Strona główna
Zwycięstwo w dwumeczu z Interem i awans do ćwierćfinału Ligi Mistrzów wynik, który drużynie Los Ches przyniesie wiele korzyści. Poza aspektem sportowym niezwykle ważny jest także aspekt finansowy.

Valencia jest zespołem stosunkowo biednym. Nazwy naszego klubu nie znajdziemy na liście "20 najbogatszych zespołów na świecie". Pod względem finansowym nie mamy się co równać z takimi potęgami jak Chelsea, Manchester United, Real Madryt, Barcelona, czy nawet Roma.

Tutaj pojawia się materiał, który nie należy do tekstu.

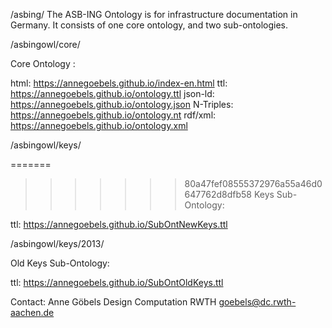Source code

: /asbing/
The ASB-ING Ontology is for infrastructure documentation in Germany.
It consists of one core ontology, and two sub-ontologies.


/asbingowl/core/


Core Ontology :

html: https://annegoebels.github.io/index-en.html
ttl: https://annegoebels.github.io/ontology.ttl
json-ld: https://annegoebels.github.io/ontology.json
N-Triples: https://annegoebels.github.io/ontology.nt
rdf/xml: https://annegoebels.github.io/ontology.xml

/asbingowl/keys/

=======
>>>>>>> 80a47fef08555372976a55a46d0647762d8dfb58
Keys Sub-Ontology:

ttl: https://annegoebels.github.io/SubOntNewKeys.ttl


/asbingowl/keys/2013/


Old Keys Sub-Ontology:

ttl: https://annegoebels.github.io/SubOntOldKeys.ttl


Contact:
Anne Göbels
Design Computation RWTH
goebels@dc.rwth-aachen.de
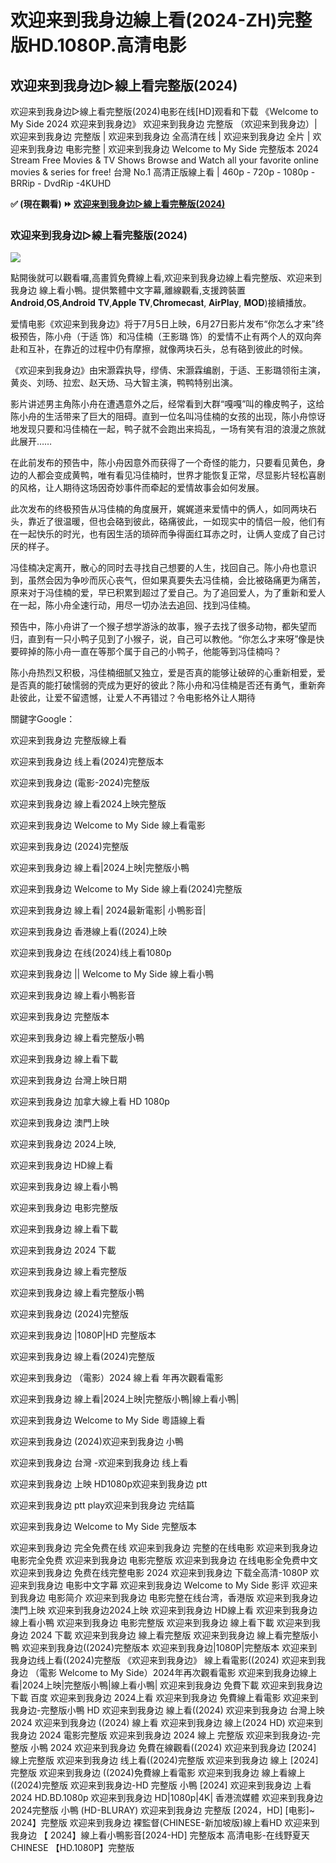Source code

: # 欢迎来到我身边線上看(2024-ZH)完整版HD.1080P.高清电影

<article class="markdown-body entry-content container-lg f5" itemprop="text"><div class="markdown-heading" dir="auto"><h1 class="heading-element" dir="auto">欢迎来到我身边▷線上看完整版(2024)</h1><a></p>
</p>
欢迎来到我身边▷線上看完整版(2024)电影在线[HD]观看和下载 《Welcome to My Side 2024 欢迎来到我身边》 欢迎来到我身边 完整版 （欢迎来到我身边）| 欢迎来到我身边 完整版 | 欢迎来到我身边 全高清在线 | 欢迎来到我身边 全片 | 欢迎来到我身边 电影完整 | 欢迎来到我身边 Welcome to My Side 完整版本 2024 Stream Free Movies & TV Shows Browse and Watch all your favorite online movies & series for free! 台灣 No.1 高清正版線上看 | 460p - 720p - 1080p - BRRip - DvdRip -4KUHD
</p>
<p dir="auto"><strong>✅ (現在觀看) ⏩ <a href="https://watchflixs.com/zh/movie/1195360" rel="nofollow">欢迎来到我身边▷線上看完整版(2024)</a></strong></p>
</p>
<article class="markdown-body entry-content container-lg f5" itemprop="text"><div class="markdown-heading" dir="auto"><h3 class="heading-element" dir="auto">欢迎来到我身边▷線上看完整版(2024)</h3><a></p>
<img src="https://i.ytimg.com/vi/jHpk7oemtj8/maxresdefault.jpg"/>
</p>
點開後就可以觀看囉,高畫質免費線上看,欢迎来到我身边線上看完整版、欢迎来到我身边 線上看小鴨。提供繁體中文字幕,離線觀看,支援跨裝置𝐀𝐧𝐝𝐫𝐨𝐢𝐝,𝐎𝐒,𝐀𝐧𝐝𝐫𝐨𝐢𝐝 𝐓𝐕,𝐀𝐩𝐩𝐥𝐞 𝐓𝐕,𝐂𝐡𝐫𝐨𝐦𝐞𝐜𝐚𝐬𝐭, 𝐀𝐢𝐫𝐏𝐥𝐚𝐲, 𝐌𝐎𝐃)接續播放。
</p>
​爱情电影《欢迎来到我身边》将于7月5日上映，6月27日影片发布“你怎么才来”终极预告，陈小舟（于适 饰）和冯佳楠（王影璐 饰）的爱情不止有两个人的双向奔赴和互补，在靠近的过程中仍有摩擦，就像两块石头，总有硌到彼此的时候。
</p>
《欢迎来到我身边》由宋灏霖执导，缪倩、宋灏霖编剧，于适、王影璐领衔主演，黄炎、刘旸、拉宏、赵天炀、马大智主演，鸭鸭特别出演。
</p>
影片讲述男主角陈小舟在遭遇意外之后，经常看到大群“嘎嘎”叫的橡皮鸭子，这给陈小舟的生活带来了巨大的阻碍。直到一位名叫冯佳楠的女孩的出现，陈小舟惊讶地发现只要和冯佳楠在一起，鸭子就不会跑出来捣乱，一场有笑有泪的浪漫之旅就此展开……
</p>
在此前发布的预告中，陈小舟因意外而获得了一个奇怪的能力，只要看见黄色，身边的人都会变成黄鸭，唯有看见冯佳楠时，世界才能恢复正常，尽显影片轻松喜剧的风格，让人期待这场因奇妙事件而牵起的爱情故事会如何发展。
</p>
此次发布的终极预告从冯佳楠的角度展开，娓娓道来爱情中的俩人，如同两块石头，靠近了很温暖，但也会硌到彼此，硌痛彼此，一如现实中的情侣一般，他们有在一起快乐的时光，也有因生活的琐碎而争得面红耳赤之时，让俩人变成了自己讨厌的样子。
</p>
冯佳楠决定离开，散心的同时去寻找自己想要的人生，找回自己。陈小舟也意识到，虽然会因为争吵而灰心丧气，但如果真要失去冯佳楠，会比被硌痛更为痛苦，原来对于冯佳楠的爱，早已积累到超过了爱自己。为了追回爱人，为了重新和爱人在一起，陈小舟全速行动，用尽一切办法去追回、找到冯佳楠。
</p>
预告中，陈小舟讲了一个猴子想学游泳的故事，猴子去找了很多动物，都失望而归，直到有一只小鸭子见到了小猴子，说，自己可以教他。“你怎么才来呀”像是快要碎掉的陈小舟一直在等那个属于自己的小鸭子，他能等到冯佳楠吗？
</p>
陈小舟热烈又积极，冯佳楠细腻又独立，爱是否真的能够让破碎的心重新相爱，爱是否真的能打破懦弱的壳成为更好的彼此？陈小舟和冯佳楠是否还有勇气，重新奔赴彼此，让爱不留遗憾，让爱人不再错过？令电影格外让人期待​​​​
</p>
關鍵字Google：</p>
</p>
欢迎来到我身边 完整版線上看</p>
欢迎来到我身边 线上看(2024)完整版本</p>
欢迎来到我身边 (電影-2024)完整版</p>
欢迎来到我身边 線上看2024上映完整版</p>
欢迎来到我身边 Welcome to My Side 線上看電影</p>
欢迎来到我身边 (2024)完整版</p>
欢迎来到我身边 線上看|2024上映|完整版小鴨</p>
欢迎来到我身边 Welcome to My Side 線上看(2024)完整版</p>
欢迎来到我身边 線上看| 2024最新電影| 小鴨影音|</p>
欢迎来到我身边 香港線上看((2024)上映</p>
欢迎来到我身边 在线(2024)线上看1080p</p>
欢迎来到我身边 || Welcome to My Side 線上看小鴨</p>
欢迎来到我身边 線上看小鴨影音</p>
欢迎来到我身边 完整版本</p>
欢迎来到我身边 線上看完整版小鴨</p>
欢迎来到我身边 線上看下載</p>
欢迎来到我身边 台灣上映日期</p>
欢迎来到我身边 加拿大線上看 HD 1080p</p>
欢迎来到我身边 澳門上映</p>
欢迎来到我身边 2024上映,</p>
欢迎来到我身边 HD線上看</p>
欢迎来到我身边 線上看小鴨</p>
欢迎来到我身边 电影完整版</p>
欢迎来到我身边 線上看下載</p>
欢迎来到我身边 2024 下載</p>
欢迎来到我身边 線上看完整版</p>
欢迎来到我身边 線上看完整版小鴨</p>
欢迎来到我身边 (2024)完整版</p>
欢迎来到我身边 |1080P|HD 完整版本</p>
欢迎来到我身边 線上看(2024)完整版</p>
欢迎来到我身边 （電影）2024 線上看 年再次觀看電影</p>
欢迎来到我身边 線上看|2024上映|完整版小鴨|線上看小鴨|</p>
欢迎来到我身边 Welcome to My Side 粵語線上看</p>
欢迎来到我身边 (2024)欢迎来到我身边 小鴨</p>
欢迎来到我身边 台灣 -欢迎来到我身边 线上看</p>
欢迎来到我身边 上映 HD1080p欢迎来到我身边 ptt</p>
欢迎来到我身边 ptt play欢迎来到我身边 完结篇</p>
欢迎来到我身边 Welcome to My Side 完整版本</p>
欢迎来到我身边 完全免费在线
欢迎来到我身边 完整的在线电影
欢迎来到我身边 电影完全免费
欢迎来到我身边 电影完整版
欢迎来到我身边 在线电影全免费中文
欢迎来到我身边 免费在线完整电影 2024
欢迎来到我身边 下载全高清-1080P
欢迎来到我身边 电影中文字幕
欢迎来到我身边 Welcome to My Side 影评
欢迎来到我身边 电影简介
欢迎来到我身边 电影完整在线台湾，香港版
欢迎来到我身边 澳門上映
欢迎来到我身边2024上映
欢迎来到我身边 HD線上看
欢迎来到我身边 線上看小鴨
欢迎来到我身边 电影完整版
欢迎来到我身边 線上看下載
欢迎来到我身边 2024 下載
欢迎来到我身边 線上看完整版
欢迎来到我身边 線上看完整版小鴨
欢迎来到我身边((2024)完整版本
欢迎来到我身边|1080P|完整版本
欢迎来到我身边线上看((2024)完整版
《欢迎来到我身边》 線上看電影((2024)
欢迎来到我身边 （電影 Welcome to My Side）2024年再次觀看電影
欢迎来到我身边線上看|2024上映|完整版小鴨|線上看小鴨|
欢迎来到我身边 免費下載
欢迎来到我身边 下載 百度
欢迎来到我身边 2024上看
欢迎来到我身边 免費線上看電影
欢迎来到我身边-完整版小鴨 HD
欢迎来到我身边 線上看((2024)
欢迎来到我身边 台灣上映 2024
欢迎来到我身边 ((2024) 線上看
欢迎来到我身边 線上(2024 HD)
欢迎来到我身边 2024 電影完整版
欢迎来到我身边 2024 線上 完整版
欢迎来到我身边-完整版 小鴨 2024
欢迎来到我身边 免費在線觀看((2024)
欢迎来到我身边 [2024] 線上完整版
欢迎来到我身边 线上看((2024)完整版
欢迎来到我身边 線上 [2024] 完整版
欢迎来到我身边 ((2024)免費線上看電影
欢迎来到我身边 線上看線上((2024)完整版
欢迎来到我身边-HD 完整版 小鴨 [2024]
欢迎来到我身边 上看2024 HD.BD.1080p
欢迎来到我身边 HD|1080p|4K| 香港流媒體
欢迎来到我身边 2024完整版 小鴨 (HD-BLURAY)
欢迎来到我身边 完整版 [2024，HD] [电影]~ 2024】完整版
欢迎来到我身边 裸監督(CHINESE-新加坡版)線上看HD
欢迎来到我身边 【 2024】線上看小鴨影音[2024-HD] 完整版本
高清电影-在线野夏天 CHINESE 【HD.1080P】完整版
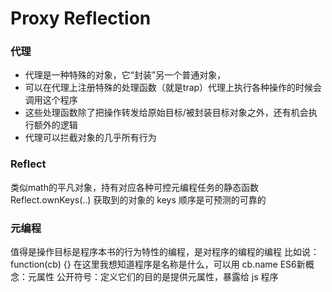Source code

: # Proxy Reflection

### 代理

- 代理是一种特殊的对象，它“封装”另一个普通对象，
- 可以在代理上注册特殊的处理函数（就是trap）代理上执行各种操作的时候会调用这个程序
- 这些处理函数除了把操作转发给原始目标/被封装目标对象之外，还有机会执行额外的逻辑
- 代理可以拦截对象的几乎所有行为

### Reflect

类似math的平凡对象，持有对应各种可控元编程任务的静态函数
Reflect.ownKeys(..) 获取到的对象的 keys 顺序是可预测的可靠的

### 元编程

值得是操作目标是程序本书的行为特性的编程，是对程序的编程的编程
比如说：function(cb) {} 在这里我想知道程序是名称是什么，可以用 cb.name
ES6新概念：元属性
公开符号：定义它们的目的是提供元属性，暴露给 js 程序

Aby jednak zespół dobrze funkcjonował i odnosił sukcesy na arenie międzynarodowej potrzebna jest jednak spora suma pieniędzy. A koszt utrzymania takich zawodników jak Villa, Morientes, czy Albelda nie jest niski. Dlatego właśnie niezwykle ważna jest postawa naszego zespołu w rozgrywkach Champions League, gdzie za każde zwycięstwo, bądź awans przewidziana jest spora suma pieniędzy.

Jak wyliczyli dziennikarze hiszpańscy w tym sezonie na występach w Lidze Mistrzów Valencia wzbogaciła się o 11,8 milionów euro. Do tego jeszcze dochodzą zyski za bilety. Za wyeliminowanie Interu do kasy klubu trafiło aż 2,5 miliona. Za wcześniejszą grę Nietoperze wzmocniły się o 9,3 milionów. 2 miliony za udział w rozgrywkach grupowych, 400 tysięcy euro za każde rozegrane spotkanie w fazie grupowej, cztery razy po 600 tysięcy za zwycięstwo i raz 300 tysięcy za remis. Dodatkowo za znalezienie się wśród ośmiu najlepszych drużyn kontynentu do kasy zespołu trafiło 2 200 000 euro.

Jeśli Valencia awansuje do półfinału to wzbogaci się o 3 miliony euro. Zwycięzca elitarnych rozgrywek otrzyma 7 milionów, a przegrany o trzy mniej. Jeśli więc Nietoperze triumfują w Lidze Mistrzów wzbogacą się o 21,8 miliona. Jest więc o co walczyć.